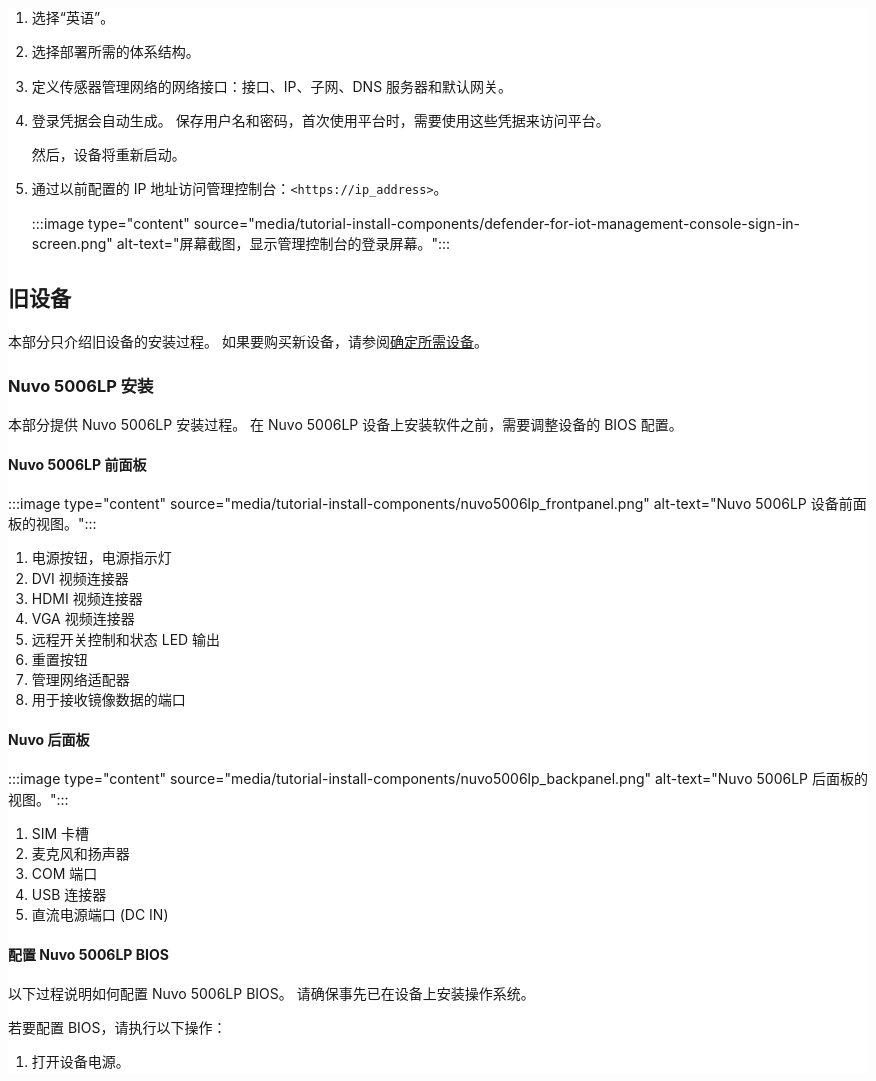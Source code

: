 1. 选择“英语”。

1. 选择部署所需的体系结构。

1. 定义传感器管理网络的网络接口：接口、IP、子网、DNS 服务器和默认网关。

1. 登录凭据会自动生成。 保存用户名和密码，首次使用平台时，需要使用这些凭据来访问平台。

   然后，设备将重新启动。

1. 通过以前配置的 IP 地址访问管理控制台：`<https://ip_address>`。

    :::image type="content" source="media/tutorial-install-components/defender-for-iot-management-console-sign-in-screen.png" alt-text="屏幕截图，显示管理控制台的登录屏幕。":::

## <a name="legacy-appliances"></a>旧设备

本部分只介绍旧设备的安装过程。 如果要购买新设备，请参阅[确定所需设备](how-to-identify-required-appliances.md#identify-required-appliances)。

### <a name="nuvo-5006lp-installation"></a>Nuvo 5006LP 安装

本部分提供 Nuvo 5006LP 安装过程。 在 Nuvo 5006LP 设备上安装软件之前，需要调整设备的 BIOS 配置。

#### <a name="nuvo-5006lp-front-panel"></a>Nuvo 5006LP 前面板

:::image type="content" source="media/tutorial-install-components/nuvo5006lp_frontpanel.png" alt-text="Nuvo 5006LP 设备前面板的视图。":::

1. 电源按钮，电源指示灯
1. DVI 视频连接器
1. HDMI 视频连接器
1. VGA 视频连接器
1. 远程开关控制和状态 LED 输出
1. 重置按钮
1. 管理网络适配器
1. 用于接收镜像数据的端口

#### <a name="nuvo-back-panel"></a>Nuvo 后面板

:::image type="content" source="media/tutorial-install-components/nuvo5006lp_backpanel.png" alt-text="Nuvo 5006LP 后面板的视图。":::

1. SIM 卡槽
1. 麦克风和扬声器
1. COM 端口
1. USB 连接器
1. 直流电源端口 (DC IN)

#### <a name="configure-the-nuvo-5006lp-bios"></a>配置 Nuvo 5006LP BIOS

以下过程说明如何配置 Nuvo 5006LP BIOS。 请确保事先已在设备上安装操作系统。

若要配置 BIOS，请执行以下操作：

1. 打开设备电源。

# [What to produce]
The lines to return are those with the string "name" in them; copy each from the entries above.

# [Solution to this task]
## <a name="legacy-appliances"></a>旧设备
### <a name="nuvo-5006lp-installation"></a>Nuvo 5006LP 安装
#### <a name="nuvo-5006lp-front-panel"></a>Nuvo 5006LP 前面板
#### <a name="nuvo-back-panel"></a>Nuvo 后面板
#### <a name="configure-the-nuvo-5006lp-bios"></a>配置 Nuvo 5006LP BIOS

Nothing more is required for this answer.